Science is a wonderful thing if one does not have to earn one's living at it. One should earn one's living by work of which one is sure one is capable. Only when we do not have to be accountable to anybody can we find joy in scientific endeavor.
In the view of such harmony in the cosmos which I, with my limited human mind, am able to recognize, there are yet people who says there is no God. But what makes me really angry is that they quote me for support of such views. (The Expanded Quotable Einstein, Princeton University, page 214)
If one asks the whence derives the authority of fundamental ends, since they cannot be stated and justified merely by reason, one can only answer: they exist in a healthy society as powerful traditions, which act upon the conduct and aspirations and judgments of the individuals; they are there, that is, as something living, without its being necessary to find justification for their existence.
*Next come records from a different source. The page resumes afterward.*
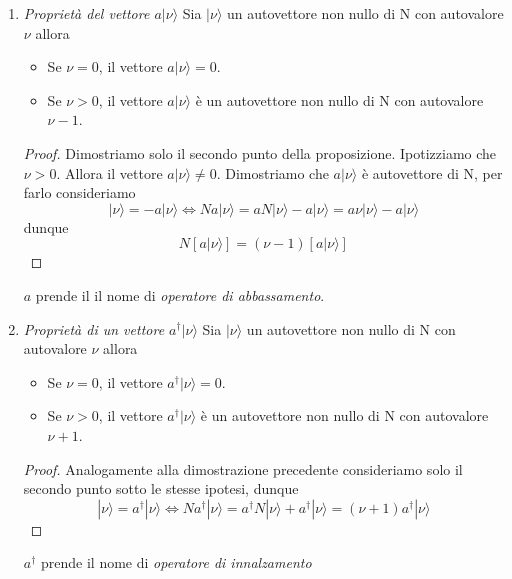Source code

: \begin{enumerate}
\begin{proof}
	\end{proof}
	\item \textit{Propriet\`a del vettore $a|\nu \rangle$}
	\newline
	Sia $|\nu \rangle$ un autovettore non nullo di N con autovalore $\nu$ allora 
	\begin{itemize}
		\item Se $\nu = 0 $, il vettore $a|\nu\rangle = 0$.
		\item Se $\nu > 0 $, il vettore $a |\nu \rangle $ \`e un autovettore non nullo di N con autovalore $\nu-1$.
	\end{itemize}
	\begin{proof}
		Dimostriamo solo il secondo punto della proposizione. Ipotizziamo che $\nu > 0$. Allora il vettore $a |\nu \rangle \neq 0$. Dimostriamo che $a|\nu \rangle$ \`e autovettore di N, per farlo consideriamo
		\begin{equation*}
			[N,a]|\nu\rangle = -a |\nu \rangle \iff Na|\nu \rangle = aN | \nu \rangle - a|\nu \rangle  = a \nu |\nu \rangle - a |\nu \rangle 
		\end{equation*} 	
		dunque 
		\begin{equation*}
			N[a|\nu \rangle ] = (\nu-1)[a|\nu \rangle ]
		\end{equation*}
	\end{proof}
$a$ prende il il nome di \textit{operatore di abbassamento}.
	 \item \textit{Propriet\`a di un vettore $a^\dag|\nu \rangle $}
	 \newline
	  Sia $|\nu \rangle$ un autovettore non nullo di N con autovalore $\nu$ allora 
	\begin{itemize}
		\item Se $\nu = 0 $, il vettore $a^\dag|\nu\rangle = 0$.
		\item Se $\nu > 0 $, il vettore $a^\dag |\nu \rangle $ \`e un autovettore non nullo di N con autovalore $\nu+1$.
	\end{itemize}
	\begin{proof}
		Analogamente alla dimostrazione precedente consideriamo solo il secondo punto sotto le stesse ipotesi, dunque
		\begin{equation*}
			[N,a^\dag]|\nu \rangle = a^\dag |\nu \rangle \iff Na^\dag |\nu \rangle = a^\dag N |\nu \rangle + a^\dag |\nu \rangle = (\nu+1)a^\dag |\nu \rangle
		\end{equation*}
	\end{proof}
$a^\dag $ prende il nome di \textit{operatore di innalzamento}
\end{enumerate}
Man tries to make for himself in the fashion that suits him best a simplified and intelligible picture of the world; he then tries to some extent to substitute this cosmos of his for the world of experience, and thus to overcome it. This is what the painter, the poet, the speculative philosopher, and the natural scientists do, each in his own fashion. Each makes this cosmos and its construction the pivot of his emotional life, in order to find in this way peace and security which he can not find in the narrow whirlpool of personal experience.
Knowledge exists in two forms - lifeless, stored in books, and alive, in the consciousness of men. The second form of existence is after all the essential one; the first, indispensable as it may be, occupies only an inferior position.
To one bent on age, death will come as a release. I feel this quite strongly now that I have grown old myself and have come to regard death like an old debt, at long last to be discharged.